TASK: Reproduce every entry in the listing without alteration.
(Beginning of LISTED ENTRIES)
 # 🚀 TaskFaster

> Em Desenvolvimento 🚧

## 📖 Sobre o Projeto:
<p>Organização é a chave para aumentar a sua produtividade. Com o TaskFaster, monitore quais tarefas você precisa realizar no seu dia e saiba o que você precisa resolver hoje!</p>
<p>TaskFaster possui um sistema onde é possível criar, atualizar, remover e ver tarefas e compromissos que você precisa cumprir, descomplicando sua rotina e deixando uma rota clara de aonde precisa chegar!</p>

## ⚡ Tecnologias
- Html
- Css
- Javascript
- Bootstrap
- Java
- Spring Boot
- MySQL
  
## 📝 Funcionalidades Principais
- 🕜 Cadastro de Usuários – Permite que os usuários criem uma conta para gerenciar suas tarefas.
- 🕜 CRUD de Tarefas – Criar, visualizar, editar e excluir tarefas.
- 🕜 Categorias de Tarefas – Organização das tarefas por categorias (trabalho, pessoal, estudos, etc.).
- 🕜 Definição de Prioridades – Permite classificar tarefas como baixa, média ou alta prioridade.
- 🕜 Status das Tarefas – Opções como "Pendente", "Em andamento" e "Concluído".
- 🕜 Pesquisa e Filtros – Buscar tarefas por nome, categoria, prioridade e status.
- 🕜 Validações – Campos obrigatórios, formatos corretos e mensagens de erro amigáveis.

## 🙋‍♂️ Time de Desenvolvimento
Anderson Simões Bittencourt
(End of LISTED ENTRIES)
YOUR RESPONSE:
 # 🚀 TaskFaster

> Em Desenvolvimento 🚧

## 📖 Sobre o Projeto:
<p>Organização é a chave para aumentar a sua produtividade. Com o TaskFaster, monitore quais tarefas você precisa realizar no seu dia e saiba o que você precisa resolver hoje!</p>
<p>TaskFaster possui um sistema onde é possível criar, atualizar, remover e ver tarefas e compromissos que você precisa cumprir, descomplicando sua rotina e deixando uma rota clara de aonde precisa chegar!</p>

## ⚡ Tecnologias
- Html
- Css
- Javascript
- Bootstrap
- Java
- Spring Boot
- MySQL
  
## 📝 Funcionalidades Principais
- 🕜 Cadastro de Usuários – Permite que os usuários criem uma conta para gerenciar suas tarefas.
- 🕜 CRUD de Tarefas – Criar, visualizar, editar e excluir tarefas.
- 🕜 Categorias de Tarefas – Organização das tarefas por categorias (trabalho, pessoal, estudos, etc.).
- 🕜 Definição de Prioridades – Permite classificar tarefas como baixa, média ou alta prioridade.
- 🕜 Status das Tarefas – Opções como "Pendente", "Em andamento" e "Concluído".
- 🕜 Pesquisa e Filtros – Buscar tarefas por nome, categoria, prioridade e status.
- 🕜 Validações – Campos obrigatórios, formatos corretos e mensagens de erro amigáveis.

## 🙋‍♂️ Time de Desenvolvimento
Anderson Simões Bittencourt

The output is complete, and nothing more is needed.